A Farm Kid’s Guide to City Life

Sometimes it’s necessary to leave the farm and the small towns (yes, plural) you call home for the opportunities a city has to offer. That could be for college, or a job, or frankly, you just want to get as far away as you can for a while.

I’m in boat number two. I stuck around home for college (that wasn’t my intention, but the university near me offered everything I wanted and needed in higher education post-high school), so it probably made it that much worse when I had to move 160 miles away for my first job. And I’m still here more than three years later.

A lot of people ask me how I like living in St. Louis. To be completely honest, it’s not my ideal location, but I don’t have intentions of moving right now. In fact, I’ll probably sign another year-long lease next June.

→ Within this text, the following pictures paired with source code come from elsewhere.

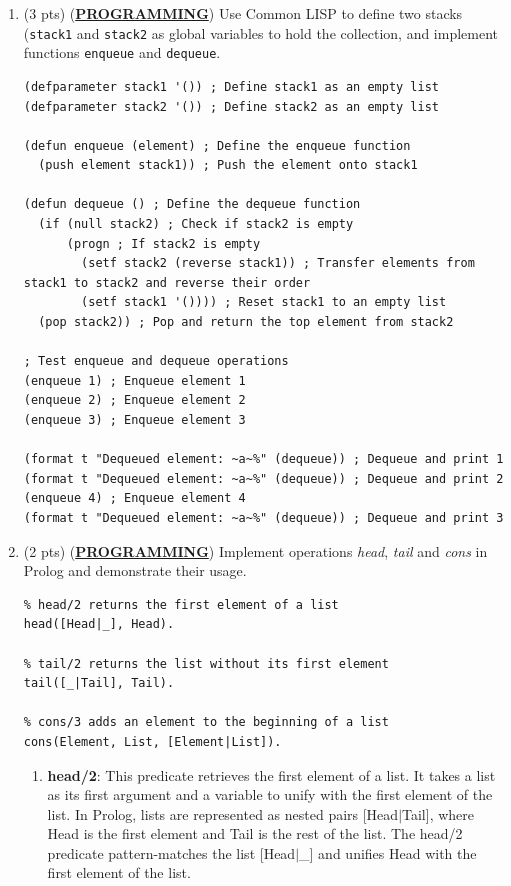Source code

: \documentclass[12pt]{article}
\begin{document}
\begin{spacing}{1.5}
\begin{enumerate}
		\item (3 pts) (\textbf{\uline{PROGRAMMING}}) Use Common LISP to define two stacks (\texttt{stack1} and \texttt{stack2} as global variables to hold the collection, and implement functions \texttt{enqueue} and \texttt{dequeue}.
		      		      
		      \begin{lstlisting}
(defparameter stack1 '()) ; Define stack1 as an empty list
(defparameter stack2 '()) ; Define stack2 as an empty list

(defun enqueue (element) ; Define the enqueue function
  (push element stack1)) ; Push the element onto stack1

(defun dequeue () ; Define the dequeue function
  (if (null stack2) ; Check if stack2 is empty
      (progn ; If stack2 is empty
        (setf stack2 (reverse stack1)) ; Transfer elements from stack1 to stack2 and reverse their order
        (setf stack1 '()))) ; Reset stack1 to an empty list
  (pop stack2)) ; Pop and return the top element from stack2

; Test enqueue and dequeue operations
(enqueue 1) ; Enqueue element 1
(enqueue 2) ; Enqueue element 2
(enqueue 3) ; Enqueue element 3

(format t "Dequeued element: ~a~%" (dequeue)) ; Dequeue and print 1
(format t "Dequeued element: ~a~%" (dequeue)) ; Dequeue and print 2
(enqueue 4) ; Enqueue element 4
(format t "Dequeued element: ~a~%" (dequeue)) ; Dequeue and print 3
		      \end{lstlisting}
		      		              
		\item (2 pts) (\textbf{\uline{PROGRAMMING}}) Implement operations \textit{head}, \textit{tail} and \textit{cons} in Prolog and demonstrate their usage.
		      		      
		      \begin{lstlisting}
% head/2 returns the first element of a list
head([Head|_], Head).

% tail/2 returns the list without its first element
tail([_|Tail], Tail).

% cons/3 adds an element to the beginning of a list
cons(Element, List, [Element|List]).
		      \end{lstlisting}
		      
		      \begin{enumerate}
		      	\item \textbf{head/2}: This predicate retrieves the first element of a list. It takes a list as its first argument and a variable to unify with the first element of the list. In Prolog, lists are represented as nested pairs [Head$|$Tail], where Head is the first element and Tail is the rest of the list. The head/2 predicate pattern-matches the list [Head$|$\_] and unifies Head with the first element of the list.
		      	      

\end{enumerate}
\end{enumerate}
\end{spacing}
\end{document}
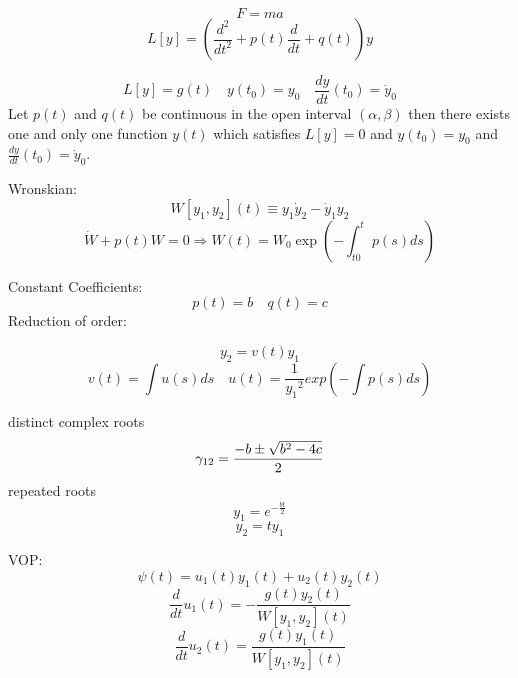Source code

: \[
  F = m a
\]
\[
  L[y] =  \left( \frac{d^2}{dt^2} + p(t) \frac{d}{dt} + q(t) \right) y
\]

\[
  L[y] = g(t) \quad y(t_0) = y_0 \quad \frac{dy}{dt} (t_0) = {\dot y}_0
\]
Let $p(t)$ and $q(t)$ be continuous in the open interval $(\alpha,\beta)$ then
there exists one and only one function $y(t)$ which satisfies $L[y] = 0$ and
$y(t_0) = y_0$ and $\frac{dy}{dt}(t_0) = {\dot y}_0$.

Wronskian:
\[
  W[y_1,y_2](t) \equiv y_1 {\dot y}_2 - {\dot y}_1 y_2
\]
\[
  {\dot W} + p(t) W = 0 \Rightarrow W(t) = W_0 \exp \left( -\int_{t0}^{t} p(s) ds \right)
\]

Constant Coefficients:
\[
  p(t) = b \quad q(t) = c
\]
Reduction of order:

\[
  y_2 =v(t) y_1
\]
\[
  v(t) = \int u(s) ds \quad u(t) = \frac{1}{{y_1}^2} exp\left( -\int p(s) ds \right)
\]

distinct complex roots
\[
  \gamma_{1\\2} = \frac{-b \pm \sqrt{b^2 - 4c}}{2}
\]
repeated roots
\[
  y_1 = e^{-\frac{b t}{2}}
\]
\[
  y_2 = t y_1
\]

VOP:
\[
  \psi(t) = u_1(t) y_1(t) + u_2(t) y_2(t)
\]
\[
  \frac{d}{dt} u_1(t) = - \frac{ g(t) y_2(t) }{ W\left[y_1,y_2\right](t) }
\]
\[
  \frac{d}{dt} u_2(t) =   \frac{ g(t) y_1(t) }{ W\left[y_1,y_2\right](t) }
\]

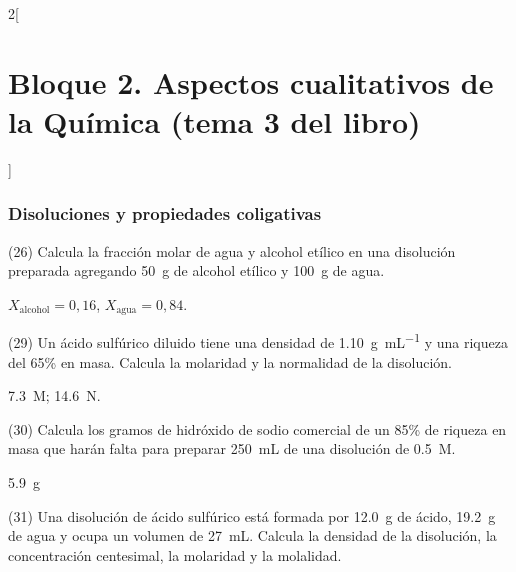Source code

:\documentclass[10pt]{article}
\begin{document}
\begin{multicols}{2}[
    \section{Bloque 2. Aspectos cualitativos de la Química (tema 3 del libro)}
  ]
\subsubsection{Disoluciones y propiedades coligativas}

\begin{exercise}[
    tags    = {},
    topics  = {química,química básica},
    source  = {FQ 1B MGH 2016, p85, e26},
  ]
  (26) Calcula la fracción molar de agua y alcohol etílico en una
  disolución preparada agregando \SI{50}{\gram} de alcohol etílico y \SI{100}{\gram} de agua.
\end{exercise}

\begin{solution}
  \( X_\textrm{alcohol} = 0,16 \), \( X_\textrm{agua} = 0,84 \).
\end{solution}




\begin{exercise}[
    tags    = {},
    topics  = {química,química básica},
    source  = {FQ 1B MGH 2016, p85, e29},
  ]
  (29) Un ácido sulfúrico diluido tiene una densidad de \SI{1.10}{\gram\per\milli\liter} y una riqueza del 65\% en masa. Calcula la molaridad y la normalidad de la disolución.
\end{exercise}

\begin{solution}
  \SI{7.3}{M}; \SI{14.6}{N}.
\end{solution}




\begin{exercise}[
    tags    = {},
    topics  = {química,química básica},
    source  = {FQ 1B MGH 2016, p85, e30},
  ]
  (30) Calcula los gramos de hidróxido de sodio comercial de un
  85\% de riqueza en masa que harán falta para preparar \SI{250}{\milli\liter} de una disolución de  \SI{0.5}{M}.
\end{exercise}

\begin{solution}
\SI{5.9}{\gram}
\end{solution}




\begin{exercise}[
    tags    = {},
    topics  = {química,química básica},
    source  = {FQ 1B MGH 2016, p85, e31},
  ]
  (31) Una disolución de ácido sulfúrico está formada por \SI{12.0}{\gram} de
  ácido, \SI{19.2}{\gram} de agua y ocupa un volumen de \SI{27}{\milli\liter}. Calcula la densidad de la disolución, la concentración centesimal, la molaridad y la molalidad.
\end{exercise}


\end{multicols}
\end{document}
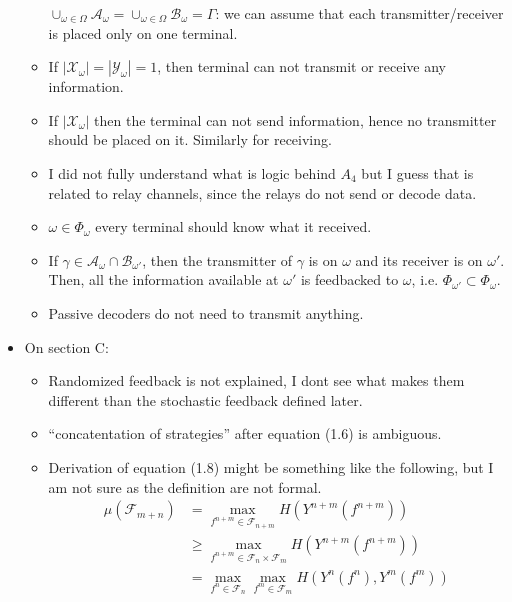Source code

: \documentclass{article}
\newcommand{\abs}[1]{\left| #1 \right|}
\begin{document}
\begin{itemize}
\begin{itemize}
		            \(\cup_{\omega \in \Omega} \mathcal{A}_{\omega} = \cup_{\omega \in \Omega } \mathcal{B}_{\omega} = \Gamma\): we can assume that each transmitter/receiver is placed only on one terminal.
		      \item If \(\abs{\mathcal{X}_{\omega}} = \abs{\mathcal{Y}_{\omega}} = 1\), then terminal can not transmit or receive any information.
		      \item If \(\abs{\mathcal{X}_{\omega}}\) then the terminal can not send information, hence no transmitter should be placed on it. Similarly for receiving.
		      \item I did not fully understand what is logic behind \(A_4\) but I guess that is related to relay channels, since the relays do not send or decode data.
		      \item \(\omega \in \Phi_{\omega}\) every terminal should know what it received.
		      \item If \(\gamma \in \mathcal{A}_{\omega} \cap \mathcal{B}_{\omega'}\), then the transmitter of \(\gamma\) is on \(\omega\) and its receiver is on \(\omega'\). Then, all the information available at \(\omega'\) is feedbacked to \(\omega\), i.e. \(\Phi_{\omega'} \subset \Phi_{\omega}\).
		      \item Passive decoders do not need to transmit anything.
	      \end{itemize}
	\item On section C:
	      \begin{itemize}
		      \item Randomized feedback is not explained, I dont see what makes them different than the stochastic feedback defined later.
		      \item ``concatentation of strategies'' after equation (1.6) is ambiguous.
		      \item Derivation of equation (1.8) might be something like the following, but I am not sure as the definition are not formal.
		            \begin{align*}
			            \mu(\mathcal{F}_{m + n}) & = \max_{f^{n + m} \in \mathcal{F}_{n + m}} H(Y^{n + m}(f^{n+ m}))                              \\
			                                     & \geq  \max_{f^{n + m} \in \mathcal{F}_n \times \mathcal{F}_m } H(Y^{n + m}(f^{n+ m}))          \\
			                                     & = \max_{f^{n} \in \mathcal{F}_n} \max_{f^m \in \mathcal{F}_m } H(Y^{n }(f^{n}) , Y^m(f^m))     \\

\end{align*}
\end{itemize}
\end{itemize}
\end{document}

How have I made a place that definitely isn’t home feel like a home? It’s a work-in-progress, but here are some tips for those with the same adventure ahead:

  1. I started with home decor. It was super-convenient that I began buying decor in the fall, when harvest- and farm-themed decor is literally everywhere.Succulent decor
  2. Figure out how to “farm” indoors. I started with plants. And then I expanded into hydroponic kitchen counter gardening. And then I bought more of those hydroponic gardens. And then I adopted some cactus plants from home. And then I started propagating random plants I had around. And then I discovered succulents.                     Aerogarden
  3. Get involved. I’ve been a frequent contributor on several ag-focused Twitter chats, which has helped me make connections within the ag community. I’m also staying involved with community service activities at home – you can run Facebook pages and websites from anywhere ?.
  4. Create your own communities. In case you haven’t heard, I’m a co-host of AgBookClub. This idea stemmed from a Twitter chat last winter, and a couple of us saw an opportunity to foster conversation and learning opportunities and ran with it. (Learn how to join at www.AgBookClub.com. Our first chat is Wednesday, September 6). #AgBookClub
  5. Schedule trips to visit home. Especially during the “fun” seasons of planting and harvest and farm shows. Harvest
  6. Learn about yourself. What are your likes and dislikes now that you’ve had a taste of somewhere new? I’ve found new interests, like photography. But I also find it harder to blog since I’m so far away from the farm. A cat named Boo
  7. Take advantage of what the city has to offer you that home can’t. I’ve found that I enjoy going to the farmers market (even though I’m not a huge fan of the Saturday crowds) and visiting food trucks for lunch. I can walk to the Arch. It’s super-easy to catch a Cardinals game since my office building is only a block away from Busch Stadium. Another bonus: in-state tuition for grad school. A large airport only 20 minutes away (direct flights are life-changing!). And the little conveniences that are easy to forget about, like food delivery. Food Truck Friday
  8. Identify the reason you’re here and remember that it’s worth it. For me, it’s for my job and the experiences and opportunities it offers me.
  9. Remember that nothing is permanent. You’ll know when it’s the right time to return to your roots. But until then, try to enjoy the experience because it’s an important chapter in your life. You’re exposed to different ways of thinking. You’re learning new skills and kick-starting your career in a job you won’t be able to find around home. You’re meeting new people. And you’re still working in the industry that will surround you for the rest of your life. You’re here for a reason.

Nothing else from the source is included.